Dataset entries ::
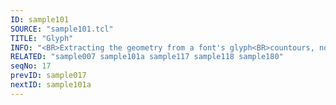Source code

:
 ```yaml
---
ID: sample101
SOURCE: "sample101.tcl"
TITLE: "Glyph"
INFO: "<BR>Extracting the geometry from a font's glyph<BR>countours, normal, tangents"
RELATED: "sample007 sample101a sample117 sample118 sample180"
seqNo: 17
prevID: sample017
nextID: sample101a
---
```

--

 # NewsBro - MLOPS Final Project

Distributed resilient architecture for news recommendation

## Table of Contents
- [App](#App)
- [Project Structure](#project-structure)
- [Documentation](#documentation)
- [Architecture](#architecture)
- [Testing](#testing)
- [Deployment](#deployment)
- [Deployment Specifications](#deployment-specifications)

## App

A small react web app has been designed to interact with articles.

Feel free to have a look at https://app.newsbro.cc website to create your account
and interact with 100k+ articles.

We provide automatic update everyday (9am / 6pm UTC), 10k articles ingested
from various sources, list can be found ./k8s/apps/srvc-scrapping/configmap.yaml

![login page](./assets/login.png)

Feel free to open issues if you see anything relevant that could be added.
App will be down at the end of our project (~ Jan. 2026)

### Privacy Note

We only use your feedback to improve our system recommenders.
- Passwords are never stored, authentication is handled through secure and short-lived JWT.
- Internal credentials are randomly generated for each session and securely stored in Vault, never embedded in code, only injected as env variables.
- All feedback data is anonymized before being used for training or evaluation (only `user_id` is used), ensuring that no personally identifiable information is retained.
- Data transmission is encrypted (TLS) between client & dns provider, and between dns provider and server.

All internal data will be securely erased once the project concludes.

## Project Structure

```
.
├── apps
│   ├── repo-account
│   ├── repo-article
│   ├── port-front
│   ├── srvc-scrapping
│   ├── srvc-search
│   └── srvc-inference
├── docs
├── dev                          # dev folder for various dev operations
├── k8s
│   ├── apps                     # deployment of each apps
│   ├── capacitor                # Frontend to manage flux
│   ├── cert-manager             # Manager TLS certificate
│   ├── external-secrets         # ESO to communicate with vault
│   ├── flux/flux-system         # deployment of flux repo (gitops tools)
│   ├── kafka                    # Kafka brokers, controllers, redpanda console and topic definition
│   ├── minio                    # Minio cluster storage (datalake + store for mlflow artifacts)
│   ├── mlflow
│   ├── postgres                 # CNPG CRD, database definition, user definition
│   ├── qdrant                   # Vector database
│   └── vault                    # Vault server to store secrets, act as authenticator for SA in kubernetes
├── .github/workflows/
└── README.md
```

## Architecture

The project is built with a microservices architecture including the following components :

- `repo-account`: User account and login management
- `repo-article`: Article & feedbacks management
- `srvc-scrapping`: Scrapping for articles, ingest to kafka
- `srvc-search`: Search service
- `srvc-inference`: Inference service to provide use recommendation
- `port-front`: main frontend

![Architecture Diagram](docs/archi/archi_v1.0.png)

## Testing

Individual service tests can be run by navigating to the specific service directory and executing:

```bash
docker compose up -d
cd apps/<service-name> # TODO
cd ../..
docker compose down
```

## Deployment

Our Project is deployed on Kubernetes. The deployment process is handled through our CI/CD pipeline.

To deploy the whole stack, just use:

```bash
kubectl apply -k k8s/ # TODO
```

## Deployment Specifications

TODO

Your objective :: For the word "from", find all matching lines in the entries above and copy them out.

Response to the task ::
INFO: "<BR>Extracting the geometry from a font's glyph<BR>countours, normal, tangents"
from various sources, list can be found ./k8s/apps/srvc-scrapping/configmap.yaml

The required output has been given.